なにもおきない
風景に馴染むのは、見目に反した臨也の得意技の一つでもあった。
記憶に残らない程度のたち振る舞いも、その逆さも、雑踏で構成されている街のなかでは然程難しくもないのだ。
それでも、あの男は何かのセンサーでも持っているんじゃないかと半ば本気で思ったこともあるくらいには、自分の居場所なんていつでも簡単に見破られるものでもあったのだ。
通り過ぎるなんて距離感でなくても、鼻が利くのだと言ってしまえばそれがまるで真実のように、こちらの気配を察知するのが巧いのは高校時代からの延長だろうか。或いは自分自身の吐息のように洩れている意識の所為かも知れないし、振り撒き続けた毒素の所為かも知れない。
臨也、と、唸るような低い声が地面を伝うように向かってくるその瞬間を、今かと構えているわけでもないのだけれど、住処から四つ離れた駅に降りたその時からある程度の覚悟はしていくものだ。
人通りもそれなりにあるその店先を待ち合わせ場所にと指定したのは臨也のほうだった。文字列とは少し異なる調子で、おずおずと電話口で告げられた用件はまだ転がすには早い種の一部でしかなかった。
相手のホームに飛び込むなら出来るだけ逃げ場所の選択肢は多いほうがいい、なんて言ってみたところで所詮は口先だけでしかないのだけれど。いつだって行動の動機なんて、単純なものなのだ。
季節を先取りしている冷たい氷菓子なのか飲み物なのかわからない桜色の液体を啜って、店の前に備え付けられた椅子に腰を下ろす。
通りに何軒もあるくせに狭い店内のソファ席はいつでも満員で、それでもまだ暑くも寒くもない時期にはそう悪くもないものだ。排気ガスさえ目を瞑ればの話だけれど。そんなものはとうに慣れていた。
ずずっと音を立てて啜りながら軽く脚を組んで、見遣った先に特別な意味なんかは欠片もない。

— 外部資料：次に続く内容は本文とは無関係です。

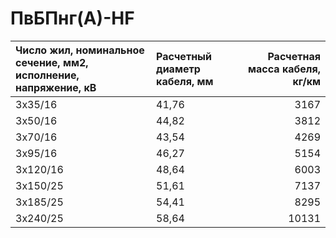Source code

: # ПвБПнг(А)-HF

| Число жил, номинальное сечение, мм2, исполнение, напряжение, кВ   | Расчетный диаметр кабеля, мм   |   Расчетная масса кабеля, кг/км |
|:------------------------------------------------------------------|:-------------------------------|--------------------------------:|
| 3х35/16                                                           | 41,76                          |                            3167 |
| 3х50/16                                                           | 44,82                          |                            3812 |
| 3х70/16                                                           | 43,54                          |                            4269 |
| 3х95/16                                                           | 46,27                          |                            5154 |
| 3х120/16                                                          | 48,64                          |                            6003 |
| 3х150/25                                                          | 51,61                          |                            7137 |
| 3х185/25                                                          | 54,41                          |                            8295 |
| 3х240/25                                                          | 58,64                          |                           10131 |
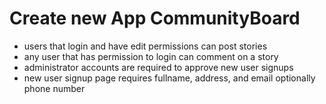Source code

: # Create new App CommunityBoard

* users that login and have edit permissions can post stories
* any user that has permission to login can comment on a story
* administrator accounts are required to approve new user signups
* new user signup page requires fullname, address, and email optionally phone number
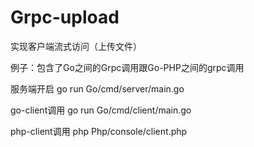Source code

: # Grpc-upload
实现客户端流式访问（上传文件）

例子：包含了Go之间的Grpc调用跟Go-PHP之间的grpc调用

服务端开启
go run Go/cmd/server/main.go

go-client调用
go run Go/cmd/client/main.go

php-client调用
php Php/console/client.php
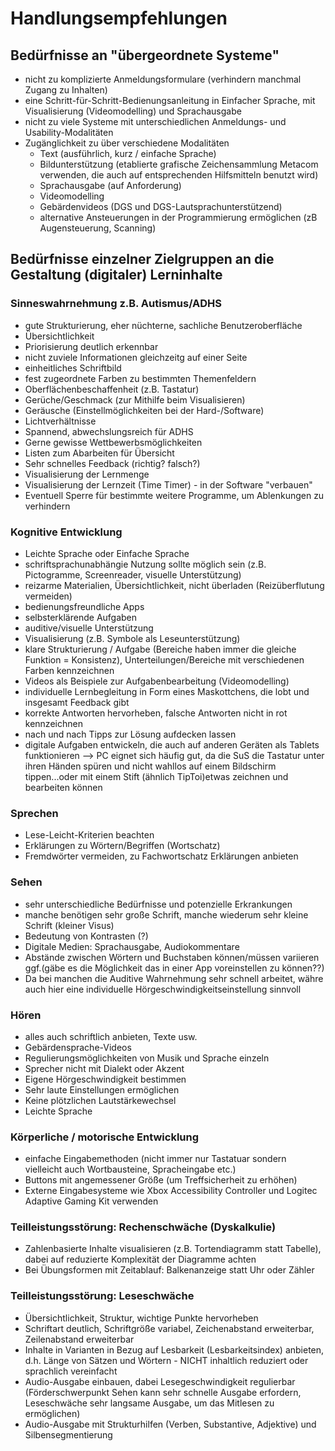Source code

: # Handlungsempfehlungen

## Bedürfnisse an "übergeordnete Systeme"
* nicht zu komplizierte Anmeldungsformulare (verhindern manchmal Zugang zu Inhalten)
* eine Schritt-für-Schritt-Bedienungsanleitung in Einfacher Sprache, mit Visualisierung (Videomodelling) und Sprachausgabe
* nicht zu viele Systeme mit unterschiedlichen Anmeldungs- und Usability-Modalitäten
* Zugänglichkeit zu   über verschiedene Modalitäten
    * Text (ausführlich, kurz / einfache Sprache)
    * Bildunterstützung (etablierte grafische Zeichensammlung Metacom verwenden, die auch auf entsprechenden Hilfsmitteln benutzt wird)
    * Sprachausgabe (auf Anforderung)
    * Videomodelling
    * Gebärdenvideos (DGS und DGS-Lautsprachunterstützend)
    * alternative Ansteuerungen in der Programmierung ermöglichen (zB Augensteuerung, Scanning)


## Bedürfnisse einzelner Zielgruppen an die Gestaltung (digitaler) Lerninhalte 


### Sinneswahrnehmung z.B. Autismus/ADHS
* gute Strukturierung, eher nüchterne, sachliche Benutzeroberfläche
* Übersichtlichkeit
* Priorisierung deutlich erkennbar
* nicht zuviele Informationen gleichzeitg auf einer Seite
* einheitliches Schriftbild
* fest zugeordnete Farben zu bestimmten Themenfeldern
* Oberflächenbeschaffenheit (z.B. Tastatur)
* Gerüche/Geschmack (zur Mithilfe beim Visualisieren)
* Geräusche (Einstellmöglichkeiten bei der Hard-/Software) 
* Lichtverhältnisse 
* Spannend, abwechslungsreich für ADHS
* Gerne gewisse Wettbewerbsmöglichkeiten
* Listen zum Abarbeiten für Übersicht
* Sehr schnelles Feedback (richtig? falsch?) 
* Visualisierung der Lernmenge 
* Visualisierung der Lernzeit (Time Timer) - in der Software "verbauen"
* Eventuell Sperre für bestimmte weitere Programme, um Ablenkungen zu verhindern

### Kognitive Entwicklung 
- Leichte Sprache oder Einfache Sprache 
- schriftsprachunabhängie Nutzung sollte möglich sein (z.B. Pictogramme, Screenreader, visuelle Unterstützung)
- reizarme Materialien, Übersichtlichkeit, nicht überladen (Reizüberflutung vermeiden)
- bedienungsfreundliche Apps
- selbsterklärende Aufgaben
- auditive/visuelle Unterstützung
- Visualisierung (z.B. Symbole als Leseunterstützung)
- klare Strukturierung / Aufgabe (Bereiche haben immer die gleiche Funktion = Konsistenz), Unterteilungen/Bereiche mit verschiedenen Farben kennzeichnen
- Videos als Beispiele zur Aufgabenbearbeitung (Videomodelling)
- individuelle Lernbegleitung in Form eines Maskottchens, die lobt und insgesamt Feedback gibt
- korrekte Antworten hervorheben, falsche Antworten nicht in rot kennzeichnen
- nach und nach Tipps zur Lösung aufdecken lassen
- digitale Aufgaben entwickeln, die auch auf anderen Geräten als Tablets funktionieren --> PC eignet sich häufig gut, da die SuS die Tastatur unter ihren Händen spüren und nicht wahllos auf einem Bildschirm tippen...oder mit einem Stift (ähnlich TipToi)etwas zeichnen und bearbeiten können

### Sprechen 
- Lese-Leicht-Kriterien beachten
- Erklärungen zu Wörtern/Begriffen (Wortschatz)
- Fremdwörter vermeiden, zu Fachwortschatz Erklärungen anbieten

### Sehen
- sehr unterschiedliche Bedürfnisse und potenzielle Erkrankungen
- manche benötigen sehr große Schrift, manche wiederum sehr kleine Schrift (kleiner Visus)
- Bedeutung von Kontrasten (?)
- Digitale Medien: Sprachausgabe, Audiokommentare
- Abstände zwischen Wörtern und Buchstaben können/müssen variieren ggf.(gäbe es die Möglichkeit das in einer App voreinstellen zu können??)
- Da bei manchen die Auditive Wahrnehmung sehr schnell arbeitet, währe auch hier eine individuelle Hörgeschwindigkeitseinstellung sinnvoll

### Hören
- alles auch schriftlich anbieten, Texte usw.
- Gebärdensprache-Videos 
- Regulierungsmöglichkeiten von Musik und Sprache einzeln
- Sprecher nicht mit Dialekt oder Akzent
- Eigene Hörgeschwindigkeit bestimmen
- Sehr laute Einstellungen ermöglichen
- Keine plötzlichen Lautstärkewechsel
- Leichte Sprache 


### Körperliche / motorische Entwicklung
- einfache Eingabemethoden (nicht immer nur Tastatuar sondern vielleicht auch Wortbausteine, Spracheingabe etc.)
- Buttons mit angemessener Größe (um Treffsicherheit zu erhöhen)
- Externe Eingabesysteme wie Xbox Accessibility Controller und Logitec Adaptive Gaming Kit verwenden

### Teilleistungsstörung: Rechenschwäche (Dyskalkulie)
- Zahlenbasierte Inhalte visualisieren (z.B. Tortendiagramm statt Tabelle), dabei auf reduzierte Komplexität der Diagramme achten
- Bei Übungsformen mit Zeitablauf: Balkenanzeige statt Uhr oder Zähler

### Teilleistungsstörung: Leseschwäche
- Übersichtlichkeit, Struktur, wichtige Punkte hervorheben
- Schriftart deutlich, Schriftgröße variabel, Zeichenabstand erweiterbar, Zeilenabstand erweiterbar
- Inhalte in Varianten in Bezug auf Lesbarkeit (Lesbarkeitsindex) anbieten, d.h. Länge von Sätzen und Wörtern - NICHT inhaltlich reduziert oder sprachlich vereinfacht
- Audio-Ausgabe einbauen, dabei Lesegeschwindigkeit regulierbar (Förderschwerpunkt Sehen kann sehr schnelle Ausgabe erfordern, Leseschwäche sehr langsame Ausgabe, um das Mitlesen zu ermöglichen)
- Audio-Ausgabe mit Strukturhilfen (Verben, Substantive, Adjektive) und Silbensegmentierung
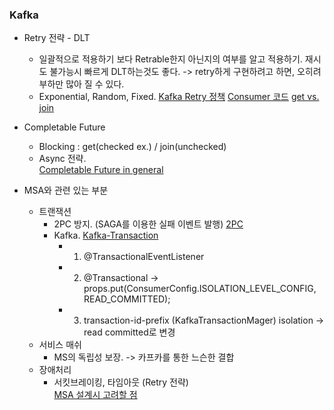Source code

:### Kafka

- Retry 전략	- DLT 
  - 일괄적으로 적용하기 보다 Retrable한지 아닌지의 여부를 알고 적용하기. 재시도 불가능시 빠르게 DLT하는것도 좋다.
	-> retry하게 구현하려고 하면, 오히려 부하만 많아 질 수 있다.
  - Exponential, Random, Fixed. 
[Kafka Retry 정책](https://velog.io/@ce19f003/Kafka-Retry-%EC%A0%95%EC%B1%85-feat.-backoff-DLTDLQ)
[Consumer 코드](https://velog.io/@youmakemesmile/Spring-KafkaKafka-Consumer-%EC%A0%95%EB%A6%AC)
[get vs. join](https://luna-archive.tistory.com/32)

- Completable Future
	-  Blocking : get(checked ex.) / join(unchecked) 
	- Async 전략. <br>
[Completable Future in general](https://wbluke.tistory.com/50)

- MSA와 관련 있는 부분
  - 트랜잭션
    - 2PC 방지. (SAGA를 이용한 실패 이벤트 발행)
    [2PC](https://kadensungbincho.tistory.com/125)
    - Kafka. [Kafka-Transaction](https://incheol-jung.gitbook.io/docs/q-and-a/spring/transaction)
      - 1. @TransactionalEventListener
      - 2. @Transactional
      -> props.put(ConsumerConfig.ISOLATION_LEVEL_CONFIG, READ_COMMITTED);
      - 3. transaction-id-prefix (KafkaTransactionMager) isolation
      -> read committed로 변경
  - 서비스 매쉬
    - MS의 독립성 보장. -> 카프카를 통한 느슨한 결합
  - 장애처리
    - 서킷브레이킹, 타임아웃 (Retry 전략) <br>
[MSA 설계시 고려할 점](https://wso2.com/ko/whitepapers/microservices-in-practice-key-architectural-concepts-of-an-msa/#103)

いつでも街の風景なんてそう変わるようもないのだと、知っているのだ。
「静雄お兄ちゃん!」
なんて、そんな声が聞こえてくるまではね。
ぶっと思わず咽喉を詰まらせたのは臨也だけではないだろう。すらりとした長身を日の高い時間には似合わないようなバーテンダーの服装に収めている男なんて、この街では他に誰がいようか。ざわついた周囲には気付かないように少しだけバランスを崩してからわざとらしく振り返るなんて、「らしくもない」所作が目の端に映って、微かに咽喉を鳴らした。
相変わらず女子供には甘いんだから。
なんて口先で言ってみても、現実味のない言葉はただ少しばかり風に浚われるだけだ。
春物のコートのポケットの中に突っ込んだままの指先が折りたたまれたままのナイフを撫でて、それから行き先を見失ったのはいつもならばそろそろ向けられても可笑しくはない、殺意の不在の所為だろう。
いつもならばそろそろ飛んできてもいい障害物のひとつも姿を見せない。きゃあきゃあと楽しそうに笑う見覚えのある少女を引き連れたその男が、まるで何もなかったかのようにそのまま車道に背を向ける。
それだけで薄らと咽喉を撫でたのは笑う声だろうか、それとも。
「……見るのと聞くのじゃ、大違いだね」
しずちゃん、と。彼をそう呼ぶのはいまでも自分だけだろうか。
立ち上がった拍子に少しだけ椅子が鈍い音を立てて、ポケットの中に入れたままの指先がほんのりと痛みを伴った。
片手に持ったプラスチックの容器は冷たい汗をかいていて、この季節には少しだけ早い。頭の中でカチカチと音を立てて物事が動き出すその前に、テーブルに放り出していた携帯電話が震えて、タイムリミットを告げた。